Tis, they’re coming.
Floating, timeless. Pure release, nonexistence/coexistence with all the universe. The final consummation: satori in a laser beam.
But duration must be. Resolution, downward to ego. To matter.
The asteroid awaited. An unlovely lumpish mass of slag, seeming to fall toward Starshine, though his line of sight ran perpendicular to its path.
He rubbed his jaw and frowned. He had a lot more to say to that alien doctor, about the evil his kind had brought the world, about his own culpability in luring that pathetic burnout Trips into wild dangers. But it would have to wait; time passed.
He wondered how much time he had. From the memories he shared with Mark and the rest, he knew the drug lasted an hour. He hoped he could do what had to be done in that time.
He held out a hand. A beam of light leapt from it to Tezcatlipoca’s pockmarked surface, dazzling white-hot. A circle of rock raced the spectrum and boiled from the surface in a glowing jet.
He was fabulously strong. But all his strength would not divert the evil mass. Nor did he have the power to destroy the rock. What he could do was use his sunbeam to heat a spot on its flank, so that the stuff of the asteroid flared away like a rocket exhaust at right angles to its orbit. Even now, a million miles from Earth, a tiny deflection would make all the difference.
But even the tiniest deviation in the asteroid’s course would require fantastic amounts of energy. And an unknown amount of time.
By increments Starshine increased his output. He felt alive, and huge, and full of power; he could not fail, here before the holy Sun’s naked eye, with her energy to sustain him.
At stake was a planet, his planet, Earth, green and gravid. And, incidentally, his own life, and that of Mark Meadows and the other entities whose existence was somehow locked in his.

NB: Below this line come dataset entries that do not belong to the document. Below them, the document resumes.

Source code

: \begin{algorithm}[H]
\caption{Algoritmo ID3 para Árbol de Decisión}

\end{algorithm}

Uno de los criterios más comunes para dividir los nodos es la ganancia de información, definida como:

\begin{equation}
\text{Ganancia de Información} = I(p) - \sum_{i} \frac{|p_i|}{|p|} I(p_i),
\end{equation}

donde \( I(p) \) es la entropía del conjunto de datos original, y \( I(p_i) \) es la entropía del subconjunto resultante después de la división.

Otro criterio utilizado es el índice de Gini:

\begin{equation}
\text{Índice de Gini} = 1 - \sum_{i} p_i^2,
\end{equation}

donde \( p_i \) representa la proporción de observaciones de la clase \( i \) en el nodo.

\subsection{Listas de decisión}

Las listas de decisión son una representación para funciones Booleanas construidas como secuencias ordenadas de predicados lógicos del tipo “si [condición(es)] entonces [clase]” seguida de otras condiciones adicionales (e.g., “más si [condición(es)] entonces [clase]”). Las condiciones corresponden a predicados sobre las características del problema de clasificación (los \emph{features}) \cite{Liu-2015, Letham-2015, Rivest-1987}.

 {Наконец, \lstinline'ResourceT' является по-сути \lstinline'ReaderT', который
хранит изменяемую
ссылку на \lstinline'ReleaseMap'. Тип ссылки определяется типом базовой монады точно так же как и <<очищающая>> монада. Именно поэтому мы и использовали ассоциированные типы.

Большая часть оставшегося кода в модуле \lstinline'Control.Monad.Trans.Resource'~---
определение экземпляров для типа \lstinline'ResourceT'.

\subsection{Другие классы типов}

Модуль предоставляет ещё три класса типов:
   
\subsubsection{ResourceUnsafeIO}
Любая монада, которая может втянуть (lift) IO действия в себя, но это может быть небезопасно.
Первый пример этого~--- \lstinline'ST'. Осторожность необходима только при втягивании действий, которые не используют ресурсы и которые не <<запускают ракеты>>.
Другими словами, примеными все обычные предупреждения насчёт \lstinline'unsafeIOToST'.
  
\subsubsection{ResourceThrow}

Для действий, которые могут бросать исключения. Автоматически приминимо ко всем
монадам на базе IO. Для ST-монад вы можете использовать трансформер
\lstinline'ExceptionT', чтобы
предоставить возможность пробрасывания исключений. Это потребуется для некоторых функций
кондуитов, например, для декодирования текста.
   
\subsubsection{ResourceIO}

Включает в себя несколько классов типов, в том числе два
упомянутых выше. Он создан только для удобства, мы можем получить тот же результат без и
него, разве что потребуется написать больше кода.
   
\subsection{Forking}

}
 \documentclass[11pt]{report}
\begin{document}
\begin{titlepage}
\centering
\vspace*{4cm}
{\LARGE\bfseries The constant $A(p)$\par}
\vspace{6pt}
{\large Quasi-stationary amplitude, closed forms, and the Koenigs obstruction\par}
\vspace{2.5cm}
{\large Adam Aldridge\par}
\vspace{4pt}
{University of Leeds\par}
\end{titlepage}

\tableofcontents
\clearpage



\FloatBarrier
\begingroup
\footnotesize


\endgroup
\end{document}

At detection’s instant Tach knew Hellcat’s deadliest weapon was out. The coherent tachyons of her ghost lance would have strewn Baby’s component atoms—and his—across a dozen dimensions in an attosecond if it still functioned, and with Baby’s ghostdrive gland had also gone her tachyon sense, so they would have had no warning. But Tach gambled that the Swarm attack had disabled the tachyon beam. It would have been the Mother’s most urgent target; the planetoid-beings feared the lance, even small ones such as Courser-class ships like Hellcat carried.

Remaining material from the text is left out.